Thanks for any info. you can provide.

-Stephen

Blarg.  Looks like Text Candy’s cool vector font features use… display.newText to render them!  So that’s not an option.

Really feeling kind of stuck here.  I can’t release for Android with these long pauses between scenes.  Looks like I’m going to have to redesign all my displayed text to use bitmap fonts.  

Are there any plans on the Corona labs dev. horizon to redo text displays, or at least create a more “official” bit font text API that plays nice and is perhaps backwards compatible with existing display.newText features?

There are some optimizations we could make on our end when transferring text bitmaps from Java to the C/C++ side when submitting it as a texture to OpenGL.  It could theoretically cut down the time by half, but still not as fast as iOS.  We “do” plan on making a similar optimization for image loading on Android, which we hope will improve the speed of loading images… but it’s more for cutting down memory usage during load times since the heap size for Android apps is so ridiculously small.

Another thing to note is that bitmap fonts should not be used if the text comes from an external source such as the Internet or user input.  This is because the text might include foreign characters or symbols that might not be in your bitmap font’s image sheet.  So, this is the case where you have no choice but to use display.newText().

Good to know there’s room for improvement.  I can’t see a way to do without newText objects entirely.  

My current plan is to use Text Candy bitmap style fonts and just brute force go through all my scenes and replace any low hanging fruit newText objects with bit text font objects.  It turns out I was using quite a lot more text than I thought due to having previously hacked a way to get outlined text by drawing each text object 12 times with different offsets to create the outline!  I hope to gain big improvements there by simply drawing a single bit text object instead.

Yeah, generating a text object 12 times with the same string will still create 12 bitmaps.  That’s pretty expensive.

Internally, we’ve been talking about changing Corona to re-use text bitmaps if another text object’s string, font, font size, and style are the same.  However, we didn’t think this would be a common case… so we were not planning on doing this in the near future.  But this would definitely improve the performance for what you (or Text Candy) are doing.

Yeah, it turns out that my hack to get pretty outlined fonts using bunches of display.newText objects was a massive texture memory hog.  Just a few of these as button labels and I was eating through something like 10MB of texture memory in a scene!
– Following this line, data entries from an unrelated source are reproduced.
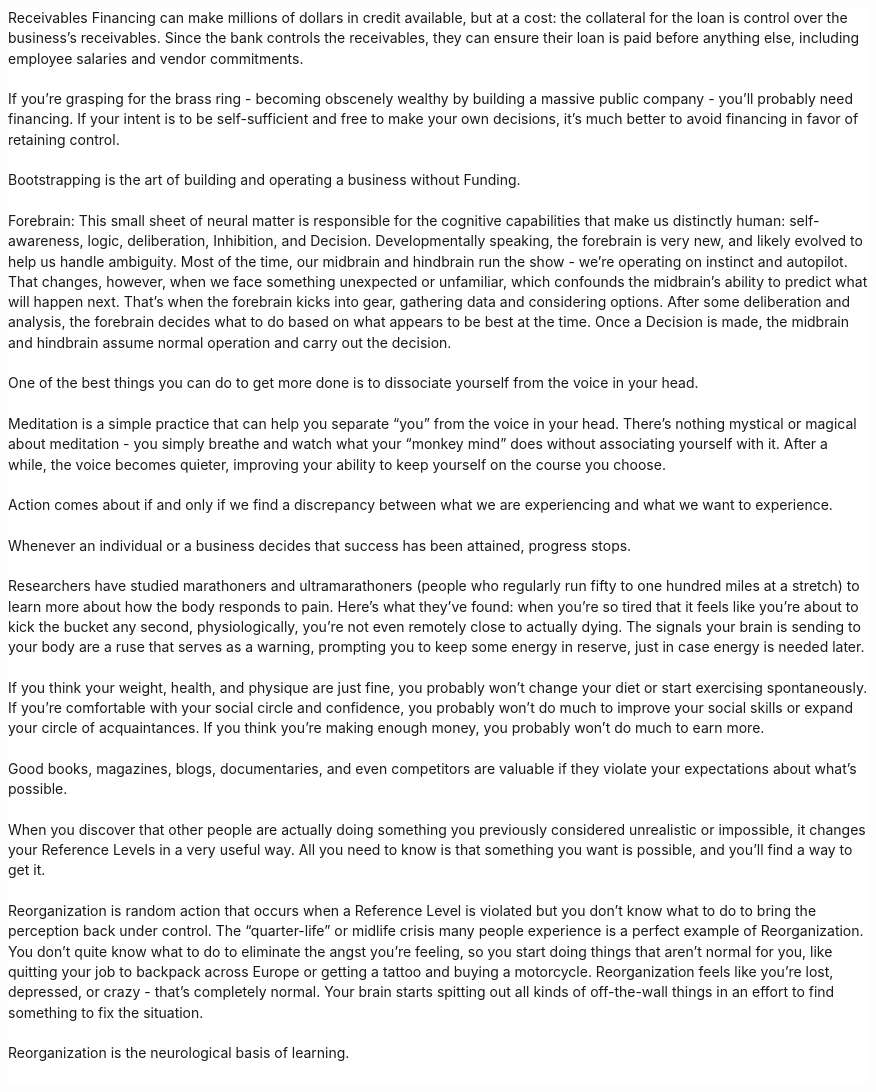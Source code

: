 Receivables Financing can make millions of dollars in credit available, but at a cost: the collateral for the loan is control over the business’s receivables. Since the bank controls the receivables, they can ensure their loan is paid before anything else, including employee salaries and vendor commitments.<br>
<br>
If you’re grasping for the brass ring - becoming obscenely wealthy by building a massive public company - you’ll probably need financing. If your intent is to be self-sufficient and free to make your own decisions, it’s much better to avoid financing in favor of retaining control.<br>
<br>
Bootstrapping is the art of building and operating a business without Funding.<br>
<br>
Forebrain: This small sheet of neural matter is responsible for the cognitive capabilities that make us distinctly human: self-awareness, logic, deliberation, Inhibition, and Decision. Developmentally speaking, the forebrain is very new, and likely evolved to help us handle ambiguity. Most of the time, our midbrain and hindbrain run the show - we’re operating on instinct and autopilot. That changes, however, when we face something unexpected or unfamiliar, which confounds the midbrain’s ability to predict what will happen next. That’s when the forebrain kicks into gear, gathering data and considering options. After some deliberation and analysis, the forebrain decides what to do based on what appears to be best at the time. Once a Decision is made, the midbrain and hindbrain assume normal operation and carry out the decision.<br>
<br>
One of the best things you can do to get more done is to dissociate yourself from the voice in your head.<br>
<br>
Meditation is a simple practice that can help you separate “you” from the voice in your head. There’s nothing mystical or magical about meditation - you simply breathe and watch what your “monkey mind” does without associating yourself with it. After a while, the voice becomes quieter, improving your ability to keep yourself on the course you choose.<br>
<br>
Action comes about if and only if we find a discrepancy between what we are experiencing and what we want to experience.<br>
<br>
Whenever an individual or a business decides that success has been attained, progress stops.<br>
<br>
Researchers have studied marathoners and ultramarathoners (people who regularly run fifty to one hundred miles at a stretch) to learn more about how the body responds to pain. Here’s what they’ve found: when you’re so tired that it feels like you’re about to kick the bucket any second, physiologically, you’re not even remotely close to actually dying. The signals your brain is sending to your body are a ruse that serves as a warning, prompting you to keep some energy in reserve, just in case energy is needed later.<br>
<br>
If you think your weight, health, and physique are just fine, you probably won’t change your diet or start exercising spontaneously. If you’re comfortable with your social circle and confidence, you probably won’t do much to improve your social skills or expand your circle of acquaintances. If you think you’re making enough money, you probably won’t do much to earn more.<br>
<br>
Good books, magazines, blogs, documentaries, and even competitors are valuable if they violate your expectations about what’s possible.<br>
<br>
When you discover that other people are actually doing something you previously considered unrealistic or impossible, it changes your Reference Levels in a very useful way. All you need to know is that something you want is possible, and you’ll find a way to get it.<br>
<br>
Reorganization is random action that occurs when a Reference Level is violated but you don’t know what to do to bring the perception back under control. The “quarter-life” or midlife crisis many people experience is a perfect example of Reorganization. You don’t quite know what to do to eliminate the angst you’re feeling, so you start doing things that aren’t normal for you, like quitting your job to backpack across Europe or getting a tattoo and buying a motorcycle. Reorganization feels like you’re lost, depressed, or crazy - that’s completely normal. Your brain starts spitting out all kinds of off-the-wall things in an effort to find something to fix the situation.<br>
<br>
Reorganization is the neurological basis of learning.<br>
<br>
I’ve been using this technique for so long I never realized it was so wasteful.

Anyway, Text Candy is actually saving me right now.  I’ve converted a couple scenes to use only bitfonts/Text Candy objects and the memory use is way down and, even better, the transitions between those scenes no longer pause with excessive garbage collection on my test Android devices!

So, problem solved for me(other than having to still whittle through a dozen scenes to replace the text).  I will be very wary of using any newText objects from now on.  Thanks for the info to help me narrow down where the problem was.